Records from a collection
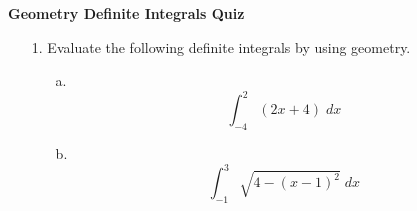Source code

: \documentclass[11pt]{article}
\begin{document}
	
	
	
	
	\centerline{\textbf{\Large{Geometry Definite Integrals Quiz}}}
	
	\vspace{0.2in}
	
	
	\begin{enumerate}
		
		\item[1.]Evaluate the following definite integrals by using geometry.
		\begin{enumerate}
			\item[a.] $$ \int_{-4}^{2} (2x + 4) \; dx$$ 
			\vspace{8cm}
			\item[b.] $$\int_{-1}^{3} \sqrt{4 - (x - 1)^2} \; dx$$
		\end{enumerate}
		
	\end{enumerate}
	
	
	
	
	
	
	
	
\end{document}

(Work request) Would you return the records exactly as written, minus any image?

(Solution below)
Source code

: \documentclass[11pt]{article}
\begin{document}
	
	
	
	
	\centerline{\textbf{\Large{Geometry Definite Integrals Quiz}}}
	
	\vspace{0.2in}
	
	
	\begin{enumerate}
		
		\item[1.]Evaluate the following definite integrals by using geometry.
		\begin{enumerate}
			\item[a.] $$ \int_{-4}^{2} (2x + 4) \; dx$$ 
			\vspace{8cm}
			\item[b.] $$\int_{-1}^{3} \sqrt{4 - (x - 1)^2} \; dx$$
		\end{enumerate}
		
	\end{enumerate}
	
	
	
	
	
	
	
	
\end{document}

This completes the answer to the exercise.